I'm not bilingual, but a recent piece in the Association for Psychological Science caught my attention.

In much of the world, speaking multiple languages is the norm. Virtually everyone in the Netherlands and Norway speaks passable English, and it’s possible to travel, or even get a doctorate, in many European countries without speaking the local language at all.

So even your doctoral thesis could be written in English where it isn't the local language. I find that remarkable somehow - makes me feel like a bit of a monoglot oik if I'm honest.

Despite widespread multilingualism, most research on the psychology of language has focused on monolingual English speakers. But in the last decade or so, psychological scientists have started studying people who speak multiple languages. This research has included how bilinguals’ brains manage multiple languages, how they feel emotional words in their different languages, and whether their behavior and personality change when they speak different languages.

“Until recently, bilinguals were considered to be rather odd,” says Judith Kroll, an APS Fellow at Pennsylvania State University.

Considered to be rather odd? Not by me - I've always tended to admire multilingual abilities. More like an odd choice of words by Ms Kroll if you ask me. However it's an article with a number of strands. This for example.

In a meta-analysis about to be published in theJournal of Cross-Cultural Psychology, she and Angela Nguyen collected studies on people who are ethnic minorities or immigrants and found that those who embrace both the ethnic and host cultures have better mental health and social adjustment than either people who stick to the minority culture or those who assimilate completely, leaving their first culture behind. This body of research confirms that “success as an immigrant or ethnic minority is not contingent on abandoning your culture and only learning the host culture,” she says. “People who have both are actually doing better, mentally.” 

So immigrants are better integrated if they integrate? 

Surprising how often this kind of research doesn't so much discover anything new, but changes the language of common knowledge, assimilating it into the culture of academic psychology, regurgitating it as specialist literature. A kind of academic cud for long-term chewing.

It certainly pays to speak academic.

5 comments:

Sam Vega said...

So immigrants are better integrated if they integrate?"

I thought it means something totally different, and a bit less obvious. That immigrants who don't completely socially integrate have better mental health than those who do (i.e. who "go native") and those who don't bother to socially integrate at all.

Anonymous said...

To Academe - to take something very simple and make it very hard.

Penn State must have money to burn.

A K Haart said...

Sam - yes, that's what I meant although with hindsight I didn't put it well at all. Too keen to juxtapose the words. Almost worth altering, but I'll leave it for now.

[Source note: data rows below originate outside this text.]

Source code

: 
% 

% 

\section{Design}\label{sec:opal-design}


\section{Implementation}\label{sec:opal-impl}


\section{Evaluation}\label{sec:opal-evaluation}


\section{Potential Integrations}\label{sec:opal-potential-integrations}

Years ago I knew someone who tried to leave his culture behind - to over integrate. Cut off his hair and got rid of the turban.

It didn't work out well for him. He was better off as he'd been originally with a foot in both cultures.

Roger - I'll remember that verb. A profitable activity too presumably, because as you suggest Penn State will need deep pockets when the lawsuits come rolling in.

James Higham said...

This research has included how bilinguals’ brains manage multiple languages, how they feel emotional words in their different languages, and whether their behavior and personality change when they speak different languages.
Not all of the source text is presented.